*** Provided data
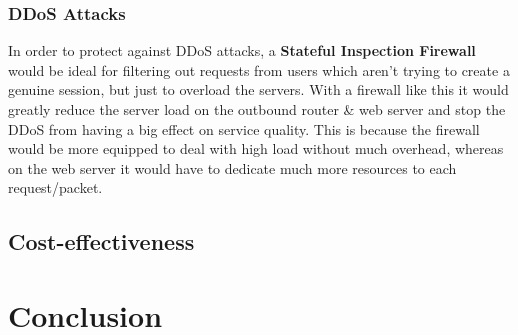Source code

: \documentclass[11pt]{article}
\begin{document}
        \subsubsection{DDoS Attacks}
          In order to protect against DDoS attacks, a \textbf{Stateful Inspection Firewall} would be ideal for filtering out requests from users which aren't trying to create a genuine session, but just to overload the servers. With a firewall like this it would greatly reduce the server load on the outbound router \& web server and stop the DDoS from having a big effect on service quality. This is because the firewall would be more equipped to deal with high load without much overhead, whereas on the web server it would have to dedicate much more resources to each request/packet.

      \subsection{Cost-effectiveness}

    \section{Conclusion}

  \newpage

  
  
\end{document}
******
Repeat the records word for word, skipping pictures.

Output:
Source code

: \documentclass[11pt]{article}
\begin{document}
        \subsubsection{DDoS Attacks}
          In order to protect against DDoS attacks, a \textbf{Stateful Inspection Firewall} would be ideal for filtering out requests from users which aren't trying to create a genuine session, but just to overload the servers. With a firewall like this it would greatly reduce the server load on the outbound router \& web server and stop the DDoS from having a big effect on service quality. This is because the firewall would be more equipped to deal with high load without much overhead, whereas on the web server it would have to dedicate much more resources to each request/packet.

      \subsection{Cost-effectiveness}

    \section{Conclusion}

  \newpage

  
  
\end{document}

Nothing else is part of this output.